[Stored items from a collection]

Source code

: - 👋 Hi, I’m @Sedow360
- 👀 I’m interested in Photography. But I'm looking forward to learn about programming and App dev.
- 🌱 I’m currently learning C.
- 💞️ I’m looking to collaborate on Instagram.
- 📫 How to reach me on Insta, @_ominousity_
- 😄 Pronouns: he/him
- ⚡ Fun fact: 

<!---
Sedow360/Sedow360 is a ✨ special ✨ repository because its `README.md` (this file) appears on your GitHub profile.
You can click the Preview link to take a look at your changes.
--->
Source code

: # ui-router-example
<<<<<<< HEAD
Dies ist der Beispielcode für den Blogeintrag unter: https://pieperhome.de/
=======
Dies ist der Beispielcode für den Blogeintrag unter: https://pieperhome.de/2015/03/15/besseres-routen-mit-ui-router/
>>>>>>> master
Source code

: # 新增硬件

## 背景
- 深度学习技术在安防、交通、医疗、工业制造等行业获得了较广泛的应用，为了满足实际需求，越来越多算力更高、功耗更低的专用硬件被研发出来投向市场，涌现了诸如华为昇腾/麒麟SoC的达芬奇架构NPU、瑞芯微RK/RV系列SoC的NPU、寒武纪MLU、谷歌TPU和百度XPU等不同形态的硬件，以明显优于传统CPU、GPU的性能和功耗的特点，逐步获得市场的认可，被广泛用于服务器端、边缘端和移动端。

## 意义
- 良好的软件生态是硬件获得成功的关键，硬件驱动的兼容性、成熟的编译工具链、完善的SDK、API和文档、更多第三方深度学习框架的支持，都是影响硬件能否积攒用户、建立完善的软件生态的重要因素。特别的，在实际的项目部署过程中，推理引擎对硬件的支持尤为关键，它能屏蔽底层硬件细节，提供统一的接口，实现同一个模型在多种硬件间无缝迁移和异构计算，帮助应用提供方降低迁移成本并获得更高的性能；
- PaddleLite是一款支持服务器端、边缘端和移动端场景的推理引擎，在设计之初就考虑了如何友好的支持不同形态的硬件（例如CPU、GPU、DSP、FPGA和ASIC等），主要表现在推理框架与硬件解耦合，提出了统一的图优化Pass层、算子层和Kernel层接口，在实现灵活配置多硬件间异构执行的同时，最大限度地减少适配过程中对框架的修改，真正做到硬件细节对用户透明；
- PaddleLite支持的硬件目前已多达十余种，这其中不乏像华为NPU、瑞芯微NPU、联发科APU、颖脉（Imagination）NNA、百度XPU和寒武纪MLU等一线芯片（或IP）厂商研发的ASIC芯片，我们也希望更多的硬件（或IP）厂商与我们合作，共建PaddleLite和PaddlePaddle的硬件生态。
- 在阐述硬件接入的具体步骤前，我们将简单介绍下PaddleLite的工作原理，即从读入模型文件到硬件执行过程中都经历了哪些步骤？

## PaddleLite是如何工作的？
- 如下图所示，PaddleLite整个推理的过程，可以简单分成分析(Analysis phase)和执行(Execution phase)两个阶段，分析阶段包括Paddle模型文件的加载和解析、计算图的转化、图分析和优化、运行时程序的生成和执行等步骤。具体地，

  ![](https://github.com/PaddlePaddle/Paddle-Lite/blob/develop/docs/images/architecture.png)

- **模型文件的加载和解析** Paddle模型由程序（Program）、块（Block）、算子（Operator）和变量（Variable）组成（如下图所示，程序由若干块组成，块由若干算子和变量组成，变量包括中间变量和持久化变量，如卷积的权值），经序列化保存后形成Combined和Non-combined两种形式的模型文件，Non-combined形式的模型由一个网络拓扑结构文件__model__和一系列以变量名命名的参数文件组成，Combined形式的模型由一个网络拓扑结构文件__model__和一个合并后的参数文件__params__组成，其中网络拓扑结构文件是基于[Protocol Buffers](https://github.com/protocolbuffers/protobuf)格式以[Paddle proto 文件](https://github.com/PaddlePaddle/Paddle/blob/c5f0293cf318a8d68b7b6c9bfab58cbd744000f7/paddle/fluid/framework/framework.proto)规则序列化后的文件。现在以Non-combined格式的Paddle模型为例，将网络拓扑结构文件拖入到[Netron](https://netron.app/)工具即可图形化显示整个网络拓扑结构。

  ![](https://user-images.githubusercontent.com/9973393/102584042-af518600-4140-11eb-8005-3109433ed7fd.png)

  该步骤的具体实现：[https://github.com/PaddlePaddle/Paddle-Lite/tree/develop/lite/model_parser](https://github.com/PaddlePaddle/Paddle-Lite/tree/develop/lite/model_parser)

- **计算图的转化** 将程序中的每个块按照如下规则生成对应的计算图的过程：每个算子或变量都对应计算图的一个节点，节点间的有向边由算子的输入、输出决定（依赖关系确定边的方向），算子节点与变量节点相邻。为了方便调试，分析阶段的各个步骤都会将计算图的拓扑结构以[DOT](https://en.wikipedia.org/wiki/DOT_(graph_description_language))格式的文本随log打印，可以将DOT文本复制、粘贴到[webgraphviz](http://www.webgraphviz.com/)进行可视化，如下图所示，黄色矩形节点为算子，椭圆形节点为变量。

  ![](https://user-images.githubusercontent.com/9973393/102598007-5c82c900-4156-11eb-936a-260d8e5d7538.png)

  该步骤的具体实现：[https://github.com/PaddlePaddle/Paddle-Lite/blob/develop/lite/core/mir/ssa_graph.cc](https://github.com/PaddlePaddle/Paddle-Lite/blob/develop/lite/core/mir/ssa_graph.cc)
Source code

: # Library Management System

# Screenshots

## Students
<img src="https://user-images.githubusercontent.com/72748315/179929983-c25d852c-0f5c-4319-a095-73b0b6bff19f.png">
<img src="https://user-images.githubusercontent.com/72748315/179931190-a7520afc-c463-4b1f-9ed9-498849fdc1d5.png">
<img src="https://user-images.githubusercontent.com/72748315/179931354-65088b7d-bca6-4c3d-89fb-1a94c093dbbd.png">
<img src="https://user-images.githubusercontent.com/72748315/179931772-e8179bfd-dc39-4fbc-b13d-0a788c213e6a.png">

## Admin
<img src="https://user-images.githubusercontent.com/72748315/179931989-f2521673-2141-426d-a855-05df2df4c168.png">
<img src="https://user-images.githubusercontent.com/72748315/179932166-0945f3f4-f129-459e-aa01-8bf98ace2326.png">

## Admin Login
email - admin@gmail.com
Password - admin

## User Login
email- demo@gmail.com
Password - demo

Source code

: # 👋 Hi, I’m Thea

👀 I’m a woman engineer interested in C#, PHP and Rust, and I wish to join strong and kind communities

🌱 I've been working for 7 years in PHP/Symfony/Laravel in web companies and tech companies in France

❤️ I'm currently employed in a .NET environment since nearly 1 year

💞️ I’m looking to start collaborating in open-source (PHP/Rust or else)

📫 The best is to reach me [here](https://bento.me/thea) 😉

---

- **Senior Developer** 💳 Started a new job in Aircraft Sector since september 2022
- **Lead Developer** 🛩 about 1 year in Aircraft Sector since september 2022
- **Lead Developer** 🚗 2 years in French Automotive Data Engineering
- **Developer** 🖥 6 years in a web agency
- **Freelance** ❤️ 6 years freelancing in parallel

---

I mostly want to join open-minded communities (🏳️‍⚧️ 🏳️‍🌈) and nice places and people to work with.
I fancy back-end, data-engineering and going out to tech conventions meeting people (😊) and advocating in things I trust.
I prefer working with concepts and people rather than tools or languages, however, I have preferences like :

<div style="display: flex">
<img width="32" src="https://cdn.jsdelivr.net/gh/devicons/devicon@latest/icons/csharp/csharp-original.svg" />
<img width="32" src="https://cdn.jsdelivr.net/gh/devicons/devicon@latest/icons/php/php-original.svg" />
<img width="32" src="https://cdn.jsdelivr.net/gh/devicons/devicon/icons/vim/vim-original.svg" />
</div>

What you will do: Word for word, write out all of the entries again.

Solution for this task:
Source code

: - 👋 Hi, I’m @Sedow360
- 👀 I’m interested in Photography. But I'm looking forward to learn about programming and App dev.
- 🌱 I’m currently learning C.
- 💞️ I’m looking to collaborate on Instagram.
- 📫 How to reach me on Insta, @_ominousity_
- 😄 Pronouns: he/him
- ⚡ Fun fact: 

<!---
Sedow360/Sedow360 is a ✨ special ✨ repository because its `README.md` (this file) appears on your GitHub profile.
You can click the Preview link to take a look at your changes.
--->
Source code

: # ui-router-example
<<<<<<< HEAD
Dies ist der Beispielcode für den Blogeintrag unter: https://pieperhome.de/
=======
Dies ist der Beispielcode für den Blogeintrag unter: https://pieperhome.de/2015/03/15/besseres-routen-mit-ui-router/
>>>>>>> master
Source code

: # 新增硬件

## 背景
- 深度学习技术在安防、交通、医疗、工业制造等行业获得了较广泛的应用，为了满足实际需求，越来越多算力更高、功耗更低的专用硬件被研发出来投向市场，涌现了诸如华为昇腾/麒麟SoC的达芬奇架构NPU、瑞芯微RK/RV系列SoC的NPU、寒武纪MLU、谷歌TPU和百度XPU等不同形态的硬件，以明显优于传统CPU、GPU的性能和功耗的特点，逐步获得市场的认可，被广泛用于服务器端、边缘端和移动端。

## 意义
- 良好的软件生态是硬件获得成功的关键，硬件驱动的兼容性、成熟的编译工具链、完善的SDK、API和文档、更多第三方深度学习框架的支持，都是影响硬件能否积攒用户、建立完善的软件生态的重要因素。特别的，在实际的项目部署过程中，推理引擎对硬件的支持尤为关键，它能屏蔽底层硬件细节，提供统一的接口，实现同一个模型在多种硬件间无缝迁移和异构计算，帮助应用提供方降低迁移成本并获得更高的性能；
- PaddleLite是一款支持服务器端、边缘端和移动端场景的推理引擎，在设计之初就考虑了如何友好的支持不同形态的硬件（例如CPU、GPU、DSP、FPGA和ASIC等），主要表现在推理框架与硬件解耦合，提出了统一的图优化Pass层、算子层和Kernel层接口，在实现灵活配置多硬件间异构执行的同时，最大限度地减少适配过程中对框架的修改，真正做到硬件细节对用户透明；
- PaddleLite支持的硬件目前已多达十余种，这其中不乏像华为NPU、瑞芯微NPU、联发科APU、颖脉（Imagination）NNA、百度XPU和寒武纪MLU等一线芯片（或IP）厂商研发的ASIC芯片，我们也希望更多的硬件（或IP）厂商与我们合作，共建PaddleLite和PaddlePaddle的硬件生态。
- 在阐述硬件接入的具体步骤前，我们将简单介绍下PaddleLite的工作原理，即从读入模型文件到硬件执行过程中都经历了哪些步骤？

## PaddleLite是如何工作的？
- 如下图所示，PaddleLite整个推理的过程，可以简单分成分析(Analysis phase)和执行(Execution phase)两个阶段，分析阶段包括Paddle模型文件的加载和解析、计算图的转化、图分析和优化、运行时程序的生成和执行等步骤。具体地，

  ![](https://github.com/PaddlePaddle/Paddle-Lite/blob/develop/docs/images/architecture.png)

- **模型文件的加载和解析** Paddle模型由程序（Program）、块（Block）、算子（Operator）和变量（Variable）组成（如下图所示，程序由若干块组成，块由若干算子和变量组成，变量包括中间变量和持久化变量，如卷积的权值），经序列化保存后形成Combined和Non-combined两种形式的模型文件，Non-combined形式的模型由一个网络拓扑结构文件__model__和一系列以变量名命名的参数文件组成，Combined形式的模型由一个网络拓扑结构文件__model__和一个合并后的参数文件__params__组成，其中网络拓扑结构文件是基于[Protocol Buffers](https://github.com/protocolbuffers/protobuf)格式以[Paddle proto 文件](https://github.com/PaddlePaddle/Paddle/blob/c5f0293cf318a8d68b7b6c9bfab58cbd744000f7/paddle/fluid/framework/framework.proto)规则序列化后的文件。现在以Non-combined格式的Paddle模型为例，将网络拓扑结构文件拖入到[Netron](https://netron.app/)工具即可图形化显示整个网络拓扑结构。

  ![](https://user-images.githubusercontent.com/9973393/102584042-af518600-4140-11eb-8005-3109433ed7fd.png)

  该步骤的具体实现：[https://github.com/PaddlePaddle/Paddle-Lite/tree/develop/lite/model_parser](https://github.com/PaddlePaddle/Paddle-Lite/tree/develop/lite/model_parser)

- **计算图的转化** 将程序中的每个块按照如下规则生成对应的计算图的过程：每个算子或变量都对应计算图的一个节点，节点间的有向边由算子的输入、输出决定（依赖关系确定边的方向），算子节点与变量节点相邻。为了方便调试，分析阶段的各个步骤都会将计算图的拓扑结构以[DOT](https://en.wikipedia.org/wiki/DOT_(graph_description_language))格式的文本随log打印，可以将DOT文本复制、粘贴到[webgraphviz](http://www.webgraphviz.com/)进行可视化，如下图所示，黄色矩形节点为算子，椭圆形节点为变量。

  ![](https://user-images.githubusercontent.com/9973393/102598007-5c82c900-4156-11eb-936a-260d8e5d7538.png)

  该步骤的具体实现：[https://github.com/PaddlePaddle/Paddle-Lite/blob/develop/lite/core/mir/ssa_graph.cc](https://github.com/PaddlePaddle/Paddle-Lite/blob/develop/lite/core/mir/ssa_graph.cc)
Source code

: # Library Management System

# Screenshots

## Students
<img src="https://user-images.githubusercontent.com/72748315/179929983-c25d852c-0f5c-4319-a095-73b0b6bff19f.png">
<img src="https://user-images.githubusercontent.com/72748315/179931190-a7520afc-c463-4b1f-9ed9-498849fdc1d5.png">
<img src="https://user-images.githubusercontent.com/72748315/179931354-65088b7d-bca6-4c3d-89fb-1a94c093dbbd.png">
<img src="https://user-images.githubusercontent.com/72748315/179931772-e8179bfd-dc39-4fbc-b13d-0a788c213e6a.png">

## Admin
<img src="https://user-images.githubusercontent.com/72748315/179931989-f2521673-2141-426d-a855-05df2df4c168.png">
<img src="https://user-images.githubusercontent.com/72748315/179932166-0945f3f4-f129-459e-aa01-8bf98ace2326.png">

## Admin Login
email - admin@gmail.com
Password - admin

## User Login
email- demo@gmail.com
Password - demo

Source code

: # 👋 Hi, I’m Thea

👀 I’m a woman engineer interested in C#, PHP and Rust, and I wish to join strong and kind communities

🌱 I've been working for 7 years in PHP/Symfony/Laravel in web companies and tech companies in France

❤️ I'm currently employed in a .NET environment since nearly 1 year

💞️ I’m looking to start collaborating in open-source (PHP/Rust or else)

📫 The best is to reach me [here](https://bento.me/thea) 😉

---

- **Senior Developer** 💳 Started a new job in Aircraft Sector since september 2022
- **Lead Developer** 🛩 about 1 year in Aircraft Sector since september 2022
- **Lead Developer** 🚗 2 years in French Automotive Data Engineering
- **Developer** 🖥 6 years in a web agency
- **Freelance** ❤️ 6 years freelancing in parallel

---

I mostly want to join open-minded communities (🏳️‍⚧️ 🏳️‍🌈) and nice places and people to work with.
I fancy back-end, data-engineering and going out to tech conventions meeting people (😊) and advocating in things I trust.
I prefer working with concepts and people rather than tools or languages, however, I have preferences like :

<div style="display: flex">
<img width="32" src="https://cdn.jsdelivr.net/gh/devicons/devicon@latest/icons/csharp/csharp-original.svg" />
<img width="32" src="https://cdn.jsdelivr.net/gh/devicons/devicon@latest/icons/php/php-original.svg" />
<img width="32" src="https://cdn.jsdelivr.net/gh/devicons/devicon/icons/vim/vim-original.svg" />
</div>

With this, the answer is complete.